- **WHAT TO WORK ON**
Write out the data again in full, exactly as it reads.

(Stored items from a collection)
********************

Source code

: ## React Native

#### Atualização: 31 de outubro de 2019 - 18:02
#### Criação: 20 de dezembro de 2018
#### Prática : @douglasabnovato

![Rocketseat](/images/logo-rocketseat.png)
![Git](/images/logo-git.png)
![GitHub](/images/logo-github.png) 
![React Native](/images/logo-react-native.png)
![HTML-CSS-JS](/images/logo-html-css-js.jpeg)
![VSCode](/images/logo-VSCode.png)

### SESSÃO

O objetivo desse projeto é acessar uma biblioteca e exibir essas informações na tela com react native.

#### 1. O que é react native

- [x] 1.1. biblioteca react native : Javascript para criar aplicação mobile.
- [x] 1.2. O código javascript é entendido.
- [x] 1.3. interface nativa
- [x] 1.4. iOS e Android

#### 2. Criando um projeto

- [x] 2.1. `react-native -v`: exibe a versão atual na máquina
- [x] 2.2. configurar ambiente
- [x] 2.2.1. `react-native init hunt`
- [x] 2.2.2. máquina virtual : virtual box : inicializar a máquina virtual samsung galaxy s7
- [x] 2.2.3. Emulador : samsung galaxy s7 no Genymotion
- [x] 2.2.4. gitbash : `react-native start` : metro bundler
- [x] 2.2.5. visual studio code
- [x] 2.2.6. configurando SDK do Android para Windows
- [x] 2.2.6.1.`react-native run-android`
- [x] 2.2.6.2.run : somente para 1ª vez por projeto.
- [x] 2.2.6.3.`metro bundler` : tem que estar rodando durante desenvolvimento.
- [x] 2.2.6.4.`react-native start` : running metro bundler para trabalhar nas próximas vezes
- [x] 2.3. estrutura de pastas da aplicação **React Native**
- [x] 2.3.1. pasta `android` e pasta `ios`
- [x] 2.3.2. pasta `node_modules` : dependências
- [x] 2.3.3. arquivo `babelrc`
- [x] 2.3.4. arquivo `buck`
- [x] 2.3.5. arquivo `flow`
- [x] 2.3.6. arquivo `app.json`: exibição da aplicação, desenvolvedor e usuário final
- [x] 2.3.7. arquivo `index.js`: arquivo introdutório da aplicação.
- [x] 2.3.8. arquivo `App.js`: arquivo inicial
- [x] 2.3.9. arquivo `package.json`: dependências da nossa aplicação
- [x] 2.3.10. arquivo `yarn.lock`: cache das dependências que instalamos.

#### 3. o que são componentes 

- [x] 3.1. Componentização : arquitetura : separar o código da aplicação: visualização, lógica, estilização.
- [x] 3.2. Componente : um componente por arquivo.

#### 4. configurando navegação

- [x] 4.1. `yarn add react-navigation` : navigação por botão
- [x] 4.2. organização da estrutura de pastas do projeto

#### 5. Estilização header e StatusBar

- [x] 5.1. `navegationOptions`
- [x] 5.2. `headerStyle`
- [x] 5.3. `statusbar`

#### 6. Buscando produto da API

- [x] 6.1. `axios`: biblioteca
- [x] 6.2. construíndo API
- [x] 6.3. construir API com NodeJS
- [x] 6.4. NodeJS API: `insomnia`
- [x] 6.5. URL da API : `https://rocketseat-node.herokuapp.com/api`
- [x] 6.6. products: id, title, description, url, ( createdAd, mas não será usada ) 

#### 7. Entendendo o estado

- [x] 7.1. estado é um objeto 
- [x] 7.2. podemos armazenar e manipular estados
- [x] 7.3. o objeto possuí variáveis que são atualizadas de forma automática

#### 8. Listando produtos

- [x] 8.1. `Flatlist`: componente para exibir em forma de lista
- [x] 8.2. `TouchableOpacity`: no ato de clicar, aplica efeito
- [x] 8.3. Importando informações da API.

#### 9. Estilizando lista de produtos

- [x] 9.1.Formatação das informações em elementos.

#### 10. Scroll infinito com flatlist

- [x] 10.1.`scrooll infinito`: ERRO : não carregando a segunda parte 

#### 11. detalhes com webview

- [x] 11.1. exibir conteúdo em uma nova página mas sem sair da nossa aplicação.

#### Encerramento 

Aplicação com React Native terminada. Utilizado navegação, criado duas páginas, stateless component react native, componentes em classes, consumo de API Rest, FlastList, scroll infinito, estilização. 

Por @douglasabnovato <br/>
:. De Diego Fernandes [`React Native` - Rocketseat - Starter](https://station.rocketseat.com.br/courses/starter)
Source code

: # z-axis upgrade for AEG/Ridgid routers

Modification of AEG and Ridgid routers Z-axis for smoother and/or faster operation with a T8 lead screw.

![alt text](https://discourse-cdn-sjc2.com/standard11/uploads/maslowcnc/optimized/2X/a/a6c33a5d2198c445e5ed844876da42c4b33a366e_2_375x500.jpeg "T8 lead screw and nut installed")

********************

- **EXERCISE SOLUTION**
Source code

: ## React Native

#### Atualização: 31 de outubro de 2019 - 18:02
#### Criação: 20 de dezembro de 2018
#### Prática : @douglasabnovato

![Rocketseat](/images/logo-rocketseat.png)
![Git](/images/logo-git.png)
![GitHub](/images/logo-github.png) 
![React Native](/images/logo-react-native.png)
![HTML-CSS-JS](/images/logo-html-css-js.jpeg)
![VSCode](/images/logo-VSCode.png)

### SESSÃO

O objetivo desse projeto é acessar uma biblioteca e exibir essas informações na tela com react native.

#### 1. O que é react native

- [x] 1.1. biblioteca react native : Javascript para criar aplicação mobile.
- [x] 1.2. O código javascript é entendido.
- [x] 1.3. interface nativa
- [x] 1.4. iOS e Android

#### 2. Criando um projeto

- [x] 2.1. `react-native -v`: exibe a versão atual na máquina
- [x] 2.2. configurar ambiente
- [x] 2.2.1. `react-native init hunt`
- [x] 2.2.2. máquina virtual : virtual box : inicializar a máquina virtual samsung galaxy s7
- [x] 2.2.3. Emulador : samsung galaxy s7 no Genymotion
- [x] 2.2.4. gitbash : `react-native start` : metro bundler
- [x] 2.2.5. visual studio code
- [x] 2.2.6. configurando SDK do Android para Windows
- [x] 2.2.6.1.`react-native run-android`
- [x] 2.2.6.2.run : somente para 1ª vez por projeto.
- [x] 2.2.6.3.`metro bundler` : tem que estar rodando durante desenvolvimento.
- [x] 2.2.6.4.`react-native start` : running metro bundler para trabalhar nas próximas vezes
- [x] 2.3. estrutura de pastas da aplicação **React Native**
- [x] 2.3.1. pasta `android` e pasta `ios`
- [x] 2.3.2. pasta `node_modules` : dependências
- [x] 2.3.3. arquivo `babelrc`
- [x] 2.3.4. arquivo `buck`
- [x] 2.3.5. arquivo `flow`
- [x] 2.3.6. arquivo `app.json`: exibição da aplicação, desenvolvedor e usuário final
- [x] 2.3.7. arquivo `index.js`: arquivo introdutório da aplicação.
- [x] 2.3.8. arquivo `App.js`: arquivo inicial
- [x] 2.3.9. arquivo `package.json`: dependências da nossa aplicação
- [x] 2.3.10. arquivo `yarn.lock`: cache das dependências que instalamos.

#### 3. o que são componentes 

- [x] 3.1. Componentização : arquitetura : separar o código da aplicação: visualização, lógica, estilização.
- [x] 3.2. Componente : um componente por arquivo.

#### 4. configurando navegação

- [x] 4.1. `yarn add react-navigation` : navigação por botão
- [x] 4.2. organização da estrutura de pastas do projeto

#### 5. Estilização header e StatusBar

- [x] 5.1. `navegationOptions`
- [x] 5.2. `headerStyle`
- [x] 5.3. `statusbar`

#### 6. Buscando produto da API

- [x] 6.1. `axios`: biblioteca
- [x] 6.2. construíndo API
- [x] 6.3. construir API com NodeJS
- [x] 6.4. NodeJS API: `insomnia`
- [x] 6.5. URL da API : `https://rocketseat-node.herokuapp.com/api`
- [x] 6.6. products: id, title, description, url, ( createdAd, mas não será usada ) 

#### 7. Entendendo o estado

- [x] 7.1. estado é um objeto 
- [x] 7.2. podemos armazenar e manipular estados
- [x] 7.3. o objeto possuí variáveis que são atualizadas de forma automática

#### 8. Listando produtos

- [x] 8.1. `Flatlist`: componente para exibir em forma de lista
- [x] 8.2. `TouchableOpacity`: no ato de clicar, aplica efeito
- [x] 8.3. Importando informações da API.

#### 9. Estilizando lista de produtos

- [x] 9.1.Formatação das informações em elementos.

#### 10. Scroll infinito com flatlist

- [x] 10.1.`scrooll infinito`: ERRO : não carregando a segunda parte 

#### 11. detalhes com webview

- [x] 11.1. exibir conteúdo em uma nova página mas sem sair da nossa aplicação.

#### Encerramento 

Aplicação com React Native terminada. Utilizado navegação, criado duas páginas, stateless component react native, componentes em classes, consumo de API Rest, FlastList, scroll infinito, estilização. 

Por @douglasabnovato <br/>
:. De Diego Fernandes [`React Native` - Rocketseat - Starter](https://station.rocketseat.com.br/courses/starter)
Source code

: # z-axis upgrade for AEG/Ridgid routers

Modification of AEG and Ridgid routers Z-axis for smoother and/or faster operation with a T8 lead screw.

![alt text](https://discourse-cdn-sjc2.com/standard11/uploads/maslowcnc/optimized/2X/a/a6c33a5d2198c445e5ed844876da42c4b33a366e_2_375x500.jpeg "T8 lead screw and nut installed")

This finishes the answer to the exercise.